Assignment: Your answer should consist of all lines in the listing that hold the word "detectors".

Given entries:
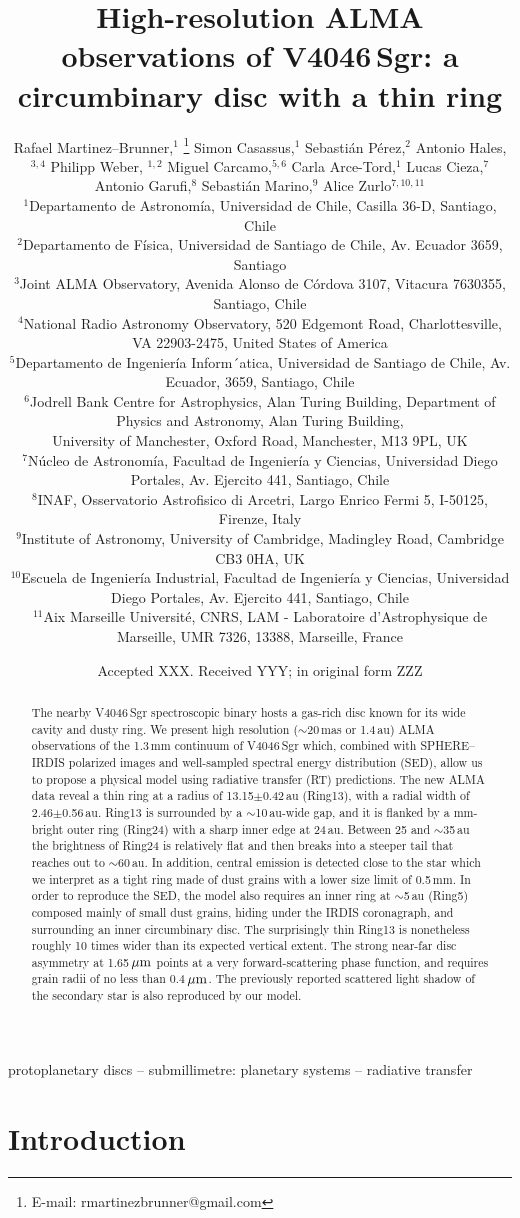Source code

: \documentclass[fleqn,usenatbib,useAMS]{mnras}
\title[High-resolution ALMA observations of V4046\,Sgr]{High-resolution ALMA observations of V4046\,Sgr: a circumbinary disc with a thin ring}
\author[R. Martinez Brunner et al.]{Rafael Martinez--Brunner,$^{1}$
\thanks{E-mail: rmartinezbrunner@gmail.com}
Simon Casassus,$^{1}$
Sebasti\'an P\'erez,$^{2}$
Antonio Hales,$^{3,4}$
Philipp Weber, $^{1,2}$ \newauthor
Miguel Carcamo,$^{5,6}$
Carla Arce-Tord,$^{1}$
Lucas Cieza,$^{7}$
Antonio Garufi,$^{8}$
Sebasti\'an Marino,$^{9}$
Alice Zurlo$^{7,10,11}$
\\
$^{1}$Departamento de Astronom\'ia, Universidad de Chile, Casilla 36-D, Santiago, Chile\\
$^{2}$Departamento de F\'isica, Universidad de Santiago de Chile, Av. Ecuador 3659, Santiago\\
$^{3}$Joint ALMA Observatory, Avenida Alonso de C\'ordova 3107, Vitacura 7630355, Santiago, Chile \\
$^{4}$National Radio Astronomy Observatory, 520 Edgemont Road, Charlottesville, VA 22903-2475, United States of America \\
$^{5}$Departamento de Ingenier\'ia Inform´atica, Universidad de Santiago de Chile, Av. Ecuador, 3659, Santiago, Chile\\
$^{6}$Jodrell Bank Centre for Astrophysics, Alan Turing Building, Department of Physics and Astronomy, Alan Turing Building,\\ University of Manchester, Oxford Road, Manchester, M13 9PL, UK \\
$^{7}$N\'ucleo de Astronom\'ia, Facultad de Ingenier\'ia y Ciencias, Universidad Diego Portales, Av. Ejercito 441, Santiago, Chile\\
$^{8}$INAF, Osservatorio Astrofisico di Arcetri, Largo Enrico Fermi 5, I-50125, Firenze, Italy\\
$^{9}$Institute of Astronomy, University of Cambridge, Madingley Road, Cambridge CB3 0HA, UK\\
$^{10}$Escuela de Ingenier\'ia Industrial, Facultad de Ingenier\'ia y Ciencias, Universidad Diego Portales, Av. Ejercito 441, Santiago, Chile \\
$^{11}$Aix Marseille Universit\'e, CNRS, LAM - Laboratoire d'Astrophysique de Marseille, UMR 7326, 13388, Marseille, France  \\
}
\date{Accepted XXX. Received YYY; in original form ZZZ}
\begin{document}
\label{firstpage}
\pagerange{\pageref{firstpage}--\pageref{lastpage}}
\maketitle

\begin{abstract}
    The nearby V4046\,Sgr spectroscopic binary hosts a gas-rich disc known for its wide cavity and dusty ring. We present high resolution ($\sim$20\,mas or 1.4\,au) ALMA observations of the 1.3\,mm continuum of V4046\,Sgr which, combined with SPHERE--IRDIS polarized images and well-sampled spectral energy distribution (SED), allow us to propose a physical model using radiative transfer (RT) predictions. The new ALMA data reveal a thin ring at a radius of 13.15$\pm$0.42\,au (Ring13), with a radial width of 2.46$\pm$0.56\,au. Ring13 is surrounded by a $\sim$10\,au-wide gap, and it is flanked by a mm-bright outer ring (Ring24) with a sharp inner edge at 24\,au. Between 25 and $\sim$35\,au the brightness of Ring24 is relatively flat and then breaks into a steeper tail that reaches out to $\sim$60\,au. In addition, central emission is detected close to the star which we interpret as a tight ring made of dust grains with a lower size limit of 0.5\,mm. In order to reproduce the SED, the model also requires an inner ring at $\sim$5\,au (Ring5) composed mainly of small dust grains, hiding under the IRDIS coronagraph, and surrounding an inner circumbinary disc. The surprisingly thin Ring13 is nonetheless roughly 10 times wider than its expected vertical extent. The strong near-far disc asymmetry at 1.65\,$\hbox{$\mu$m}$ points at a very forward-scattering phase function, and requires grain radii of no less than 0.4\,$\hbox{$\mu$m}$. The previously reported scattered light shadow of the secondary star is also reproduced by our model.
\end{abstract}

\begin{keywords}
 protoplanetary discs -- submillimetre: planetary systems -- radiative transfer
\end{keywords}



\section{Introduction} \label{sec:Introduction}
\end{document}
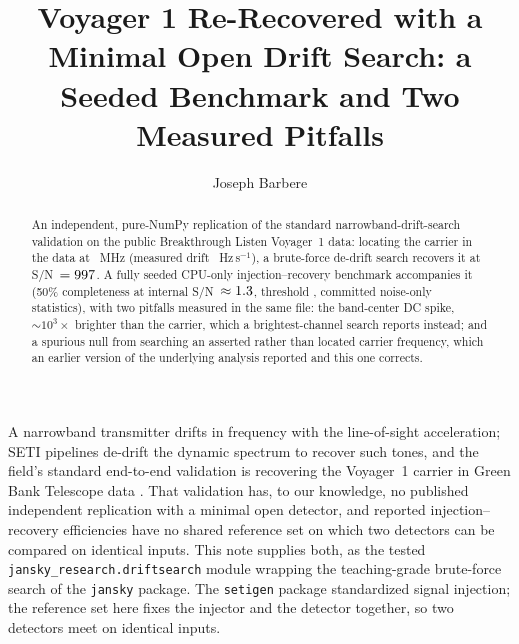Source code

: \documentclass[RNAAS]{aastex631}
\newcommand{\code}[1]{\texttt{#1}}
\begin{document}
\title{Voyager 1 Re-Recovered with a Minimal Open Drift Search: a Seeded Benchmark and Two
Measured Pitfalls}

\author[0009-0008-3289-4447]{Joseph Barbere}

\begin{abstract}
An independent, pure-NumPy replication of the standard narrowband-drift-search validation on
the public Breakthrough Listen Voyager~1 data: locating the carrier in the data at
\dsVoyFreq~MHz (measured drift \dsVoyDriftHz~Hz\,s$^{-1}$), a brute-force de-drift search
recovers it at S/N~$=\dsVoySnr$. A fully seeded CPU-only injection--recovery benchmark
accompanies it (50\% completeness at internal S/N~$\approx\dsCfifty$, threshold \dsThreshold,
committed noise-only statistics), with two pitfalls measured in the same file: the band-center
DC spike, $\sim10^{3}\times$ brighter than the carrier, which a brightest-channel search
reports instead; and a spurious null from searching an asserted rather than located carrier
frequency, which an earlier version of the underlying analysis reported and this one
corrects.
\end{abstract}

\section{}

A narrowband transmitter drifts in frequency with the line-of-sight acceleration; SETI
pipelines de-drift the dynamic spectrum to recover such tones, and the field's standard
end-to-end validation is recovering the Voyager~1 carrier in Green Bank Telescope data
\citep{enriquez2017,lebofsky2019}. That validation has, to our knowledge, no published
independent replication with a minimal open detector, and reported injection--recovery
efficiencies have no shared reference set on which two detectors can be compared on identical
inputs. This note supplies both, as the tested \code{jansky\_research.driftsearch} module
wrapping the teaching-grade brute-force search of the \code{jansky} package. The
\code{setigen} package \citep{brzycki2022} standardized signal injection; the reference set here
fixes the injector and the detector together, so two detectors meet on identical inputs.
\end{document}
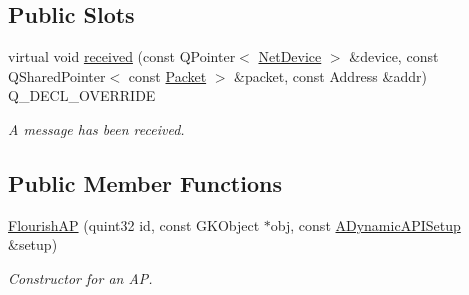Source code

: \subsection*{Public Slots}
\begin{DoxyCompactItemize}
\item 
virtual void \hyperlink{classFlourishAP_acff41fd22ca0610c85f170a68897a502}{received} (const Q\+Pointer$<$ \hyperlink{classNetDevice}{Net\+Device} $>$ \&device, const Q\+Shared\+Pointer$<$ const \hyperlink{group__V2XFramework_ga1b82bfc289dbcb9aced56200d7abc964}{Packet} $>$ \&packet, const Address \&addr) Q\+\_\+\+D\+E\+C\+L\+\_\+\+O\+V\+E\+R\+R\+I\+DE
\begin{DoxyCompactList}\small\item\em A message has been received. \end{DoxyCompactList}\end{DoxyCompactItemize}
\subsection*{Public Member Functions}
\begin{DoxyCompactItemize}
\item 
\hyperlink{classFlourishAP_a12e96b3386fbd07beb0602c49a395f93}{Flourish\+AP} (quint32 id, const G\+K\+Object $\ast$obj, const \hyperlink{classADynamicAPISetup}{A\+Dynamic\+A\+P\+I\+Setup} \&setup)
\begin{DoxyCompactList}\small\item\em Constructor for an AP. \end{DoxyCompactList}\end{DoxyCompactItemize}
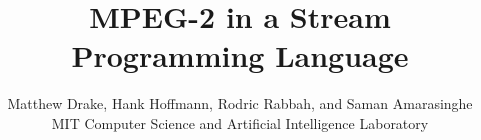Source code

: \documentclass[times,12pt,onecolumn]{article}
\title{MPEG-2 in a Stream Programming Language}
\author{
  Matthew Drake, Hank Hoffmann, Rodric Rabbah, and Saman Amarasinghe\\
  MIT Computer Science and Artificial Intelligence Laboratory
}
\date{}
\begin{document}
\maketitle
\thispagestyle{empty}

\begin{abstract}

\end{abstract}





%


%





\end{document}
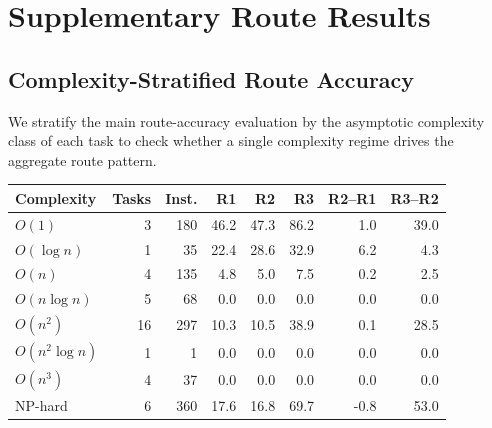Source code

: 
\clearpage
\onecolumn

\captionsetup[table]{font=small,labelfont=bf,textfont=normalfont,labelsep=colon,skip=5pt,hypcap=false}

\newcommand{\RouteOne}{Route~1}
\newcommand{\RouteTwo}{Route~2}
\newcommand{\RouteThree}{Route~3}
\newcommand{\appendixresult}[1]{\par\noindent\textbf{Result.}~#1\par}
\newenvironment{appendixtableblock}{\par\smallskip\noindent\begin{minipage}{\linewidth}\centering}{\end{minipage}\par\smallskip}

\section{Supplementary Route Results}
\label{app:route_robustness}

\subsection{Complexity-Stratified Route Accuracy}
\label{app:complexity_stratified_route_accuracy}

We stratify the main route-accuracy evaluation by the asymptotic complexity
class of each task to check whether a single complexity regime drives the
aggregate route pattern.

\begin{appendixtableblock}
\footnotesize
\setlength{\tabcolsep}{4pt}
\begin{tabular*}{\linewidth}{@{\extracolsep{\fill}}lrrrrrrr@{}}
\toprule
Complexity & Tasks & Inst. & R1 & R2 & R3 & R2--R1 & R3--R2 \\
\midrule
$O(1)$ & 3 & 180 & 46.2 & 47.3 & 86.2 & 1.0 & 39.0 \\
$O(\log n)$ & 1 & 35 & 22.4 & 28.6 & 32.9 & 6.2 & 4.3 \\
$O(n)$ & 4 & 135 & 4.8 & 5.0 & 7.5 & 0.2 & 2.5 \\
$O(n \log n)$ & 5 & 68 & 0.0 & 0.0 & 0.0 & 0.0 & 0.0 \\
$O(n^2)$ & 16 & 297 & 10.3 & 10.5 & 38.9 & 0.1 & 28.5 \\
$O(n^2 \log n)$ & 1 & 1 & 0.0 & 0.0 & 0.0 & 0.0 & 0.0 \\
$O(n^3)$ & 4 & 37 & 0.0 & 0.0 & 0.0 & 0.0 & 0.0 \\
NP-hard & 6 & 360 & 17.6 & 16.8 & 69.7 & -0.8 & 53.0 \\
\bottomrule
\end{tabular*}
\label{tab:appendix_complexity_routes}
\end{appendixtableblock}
...
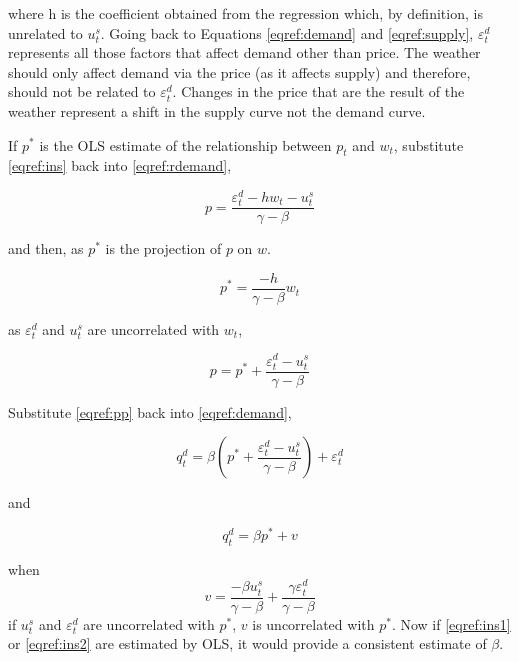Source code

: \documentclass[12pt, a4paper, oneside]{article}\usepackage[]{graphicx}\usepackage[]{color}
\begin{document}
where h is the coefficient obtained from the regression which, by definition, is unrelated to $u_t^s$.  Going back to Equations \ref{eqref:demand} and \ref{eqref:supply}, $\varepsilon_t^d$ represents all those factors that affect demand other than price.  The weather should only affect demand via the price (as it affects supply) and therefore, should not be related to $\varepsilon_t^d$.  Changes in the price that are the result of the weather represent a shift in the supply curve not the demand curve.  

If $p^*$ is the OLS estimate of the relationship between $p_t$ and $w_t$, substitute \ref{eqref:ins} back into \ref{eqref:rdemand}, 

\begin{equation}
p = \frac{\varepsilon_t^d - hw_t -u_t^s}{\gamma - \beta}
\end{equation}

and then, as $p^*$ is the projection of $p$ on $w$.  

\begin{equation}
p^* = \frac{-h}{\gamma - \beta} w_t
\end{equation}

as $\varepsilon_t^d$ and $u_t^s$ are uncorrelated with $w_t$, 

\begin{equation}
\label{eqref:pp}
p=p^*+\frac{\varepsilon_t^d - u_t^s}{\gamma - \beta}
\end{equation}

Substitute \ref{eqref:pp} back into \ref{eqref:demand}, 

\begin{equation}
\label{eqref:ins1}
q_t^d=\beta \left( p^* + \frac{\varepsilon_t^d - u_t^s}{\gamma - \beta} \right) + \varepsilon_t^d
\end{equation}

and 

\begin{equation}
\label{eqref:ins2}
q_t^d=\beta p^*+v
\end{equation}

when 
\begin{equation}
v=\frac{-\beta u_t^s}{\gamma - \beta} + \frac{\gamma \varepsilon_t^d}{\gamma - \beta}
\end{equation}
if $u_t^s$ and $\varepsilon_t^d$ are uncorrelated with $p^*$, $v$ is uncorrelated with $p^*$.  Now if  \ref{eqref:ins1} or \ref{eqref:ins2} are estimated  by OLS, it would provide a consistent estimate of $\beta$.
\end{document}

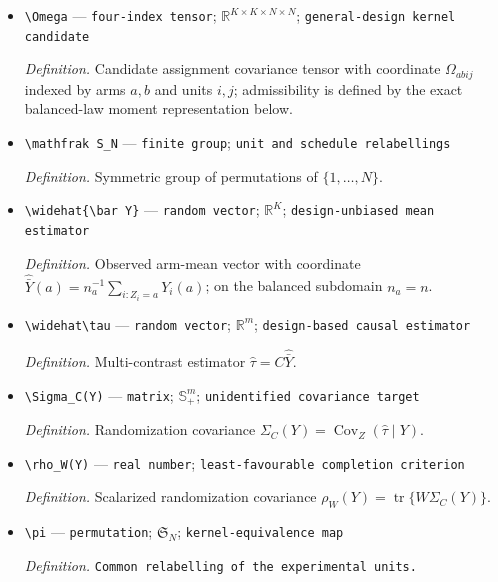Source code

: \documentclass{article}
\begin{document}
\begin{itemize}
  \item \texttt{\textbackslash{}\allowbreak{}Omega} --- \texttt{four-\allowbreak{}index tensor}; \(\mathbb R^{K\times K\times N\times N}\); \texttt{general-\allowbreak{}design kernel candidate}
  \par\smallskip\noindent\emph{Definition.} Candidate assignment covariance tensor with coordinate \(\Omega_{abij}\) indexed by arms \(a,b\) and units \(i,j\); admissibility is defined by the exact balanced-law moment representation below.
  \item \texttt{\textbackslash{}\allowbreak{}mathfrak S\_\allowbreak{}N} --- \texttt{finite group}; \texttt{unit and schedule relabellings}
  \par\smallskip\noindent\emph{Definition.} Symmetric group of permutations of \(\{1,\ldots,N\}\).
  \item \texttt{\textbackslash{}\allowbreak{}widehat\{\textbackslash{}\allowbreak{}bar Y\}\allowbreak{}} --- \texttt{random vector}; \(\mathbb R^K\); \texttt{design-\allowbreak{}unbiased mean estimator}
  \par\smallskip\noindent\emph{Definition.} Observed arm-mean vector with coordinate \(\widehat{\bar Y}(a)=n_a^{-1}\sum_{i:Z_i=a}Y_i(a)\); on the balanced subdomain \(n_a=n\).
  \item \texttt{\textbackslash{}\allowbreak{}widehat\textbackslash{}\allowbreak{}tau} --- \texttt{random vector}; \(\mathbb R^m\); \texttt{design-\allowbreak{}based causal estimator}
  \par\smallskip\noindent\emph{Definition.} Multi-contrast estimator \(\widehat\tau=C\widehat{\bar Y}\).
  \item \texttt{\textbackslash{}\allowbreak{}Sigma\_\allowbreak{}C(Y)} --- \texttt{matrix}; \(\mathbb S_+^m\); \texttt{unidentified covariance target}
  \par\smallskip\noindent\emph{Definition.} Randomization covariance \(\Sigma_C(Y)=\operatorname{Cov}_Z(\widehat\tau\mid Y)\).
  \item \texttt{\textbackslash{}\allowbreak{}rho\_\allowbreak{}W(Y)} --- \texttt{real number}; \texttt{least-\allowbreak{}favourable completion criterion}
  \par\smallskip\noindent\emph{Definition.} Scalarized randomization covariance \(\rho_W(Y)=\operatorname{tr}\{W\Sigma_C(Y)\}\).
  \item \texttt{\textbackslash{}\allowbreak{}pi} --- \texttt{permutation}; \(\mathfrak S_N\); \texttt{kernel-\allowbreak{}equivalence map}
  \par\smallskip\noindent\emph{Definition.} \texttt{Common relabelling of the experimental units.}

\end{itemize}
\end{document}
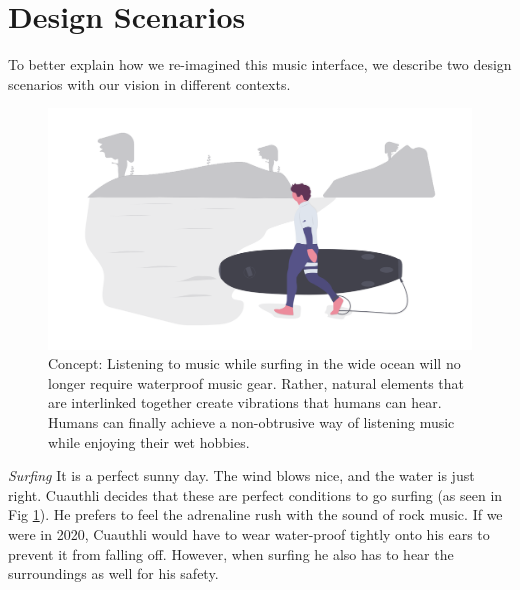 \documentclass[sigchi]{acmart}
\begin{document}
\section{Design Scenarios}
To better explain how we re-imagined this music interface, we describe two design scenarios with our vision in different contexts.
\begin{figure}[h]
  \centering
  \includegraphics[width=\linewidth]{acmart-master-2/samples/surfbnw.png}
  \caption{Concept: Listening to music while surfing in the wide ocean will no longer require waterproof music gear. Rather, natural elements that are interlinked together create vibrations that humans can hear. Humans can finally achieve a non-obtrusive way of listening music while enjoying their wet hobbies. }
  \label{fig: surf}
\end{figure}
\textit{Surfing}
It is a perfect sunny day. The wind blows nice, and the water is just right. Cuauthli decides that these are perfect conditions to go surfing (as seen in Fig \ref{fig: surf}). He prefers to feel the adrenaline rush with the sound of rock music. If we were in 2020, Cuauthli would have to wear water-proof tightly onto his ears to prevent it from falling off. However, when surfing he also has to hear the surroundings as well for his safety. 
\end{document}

Reply to the task:
efficiencies have no shared reference set on which two detectors can be compared on identical
fixes the injector and the detector together, so two detectors meet on identical inputs.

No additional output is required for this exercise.